Identifying emerging biological threats and epidemics rapidly, particularly concerning viruses, has historically been a challenging task. The odds for mounting an effective response against a viral outbreak before significant public harm is caused are currently low. A major cause for the delay in an appropriate response is the insufficiency of current diagnostic methods to identify a viral sample accurately. Furthermore, current methods that aim to identify a single virus in a complex biological sample are limited by not being able to assess the presence of more than one viral family at a time, thus not reaching the scope of analysis that could be needed to properly identify the cause of a potential outbreak. Rapidly detecting and identifying the correct family of virus causing an infection or outbreak is a critical early step to mitigating any casualties it may cause.

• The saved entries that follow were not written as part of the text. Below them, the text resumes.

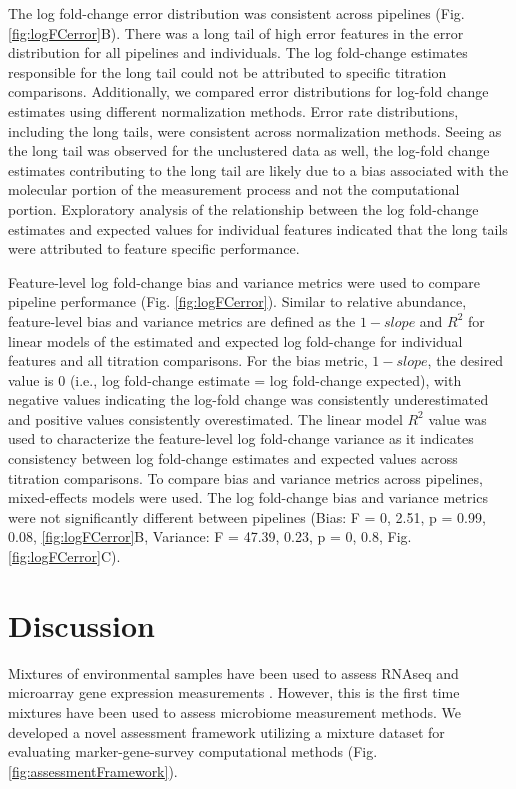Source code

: \documentclass{bmcart}
\begin{document}
The log fold-change error distribution was consistent across pipelines
(Fig. \ref{fig:logFCerror}B). There was a long tail of high error
features in the error distribution for all pipelines and individuals.
The log fold-change estimates responsible for the long tail could not be
attributed to specific titration comparisons. Additionally, we compared
error distributions for log-fold change estimates using
different normalization methods. Error rate distributions, including the
long tails, were consistent across normalization methods. Seeing
as the long tail was observed for the unclustered data as well, the
log-fold change estimates contributing to the long tail are likely due
to a bias associated with the molecular portion of the
measurement process and not the computational portion. Exploratory
analysis of the relationship between the log fold-change estimates and
expected values for individual features indicated that the long tails
were attributed to feature specific performance.

Feature-level log fold-change bias and variance metrics were used to
compare pipeline performance (Fig. \ref{fig:logFCerror}). Similar to
relative abundance, feature-level bias and variance metrics are defined
as the \(1 - slope\) and \(R^2\) for linear models of the estimated and
expected log fold-change for individual features and all titration
comparisons. For the bias metric, \(1 - slope\), the desired value is 0
(i.e., log fold-change estimate = log fold-change expected), with
negative values indicating the log-fold change was consistently
underestimated and positive values consistently overestimated. The
linear model \(R^2\) value was used to characterize the feature-level
log fold-change variance as it indicates consistency between log
fold-change estimates and expected values across titration comparisons.
To compare bias and variance metrics across pipelines, mixed-effects
models were used. The log fold-change bias and variance metrics were not
significantly different between pipelines (Bias: F = 0, 2.51, p = 0.99,
0.08, \ref{fig:logFCerror}B, Variance: F = 47.39, 0.23, p = 0, 0.8, Fig.
\ref{fig:logFCerror}C).


\section*{Discussion}
Mixtures of environmental samples have been used to assess
RNAseq and microarray gene expression measurements \cite{parsons2015using, pine2011adaptable, thompson2005use}.
However, this is the first time mixtures have been used to assess microbiome measurement
methods. We developed a novel assessment framework utilizing a mixture dataset
for evaluating marker-gene-survey computational methods (Fig. \ref{fig:assessmentFramework}).
\end{document}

LLNL researchers have developed a method to quickly and accurately identify the family of a virus infecting a vertebrate via PCR. Universal primer sets consisting of short nucleic acid strands of 7 to 30 base pairs in length were created to amplify target sequences of viral DNA or RNA. These primers can amplify certain identifying sequences of all viral genomes sequenced to date as well as numerous virus subgroupings. The PCR products are separated on a gel by gradient electrophoresis to identify the virus. Altogether, these primers can identify all 28 known virus families that affect vertebrates. Each strain or species of virus produces its own unique electrophoretic banding signature, allowing for easy and quick virus identification. Primer libraries will be updated as new virus families and subgroupings are discovered and classified.
LLNL currently holds a patent 9,434,997 "Methods, compounds and systems for detecting a microorganism in a sample" for this invention (internal reference # IL-11773).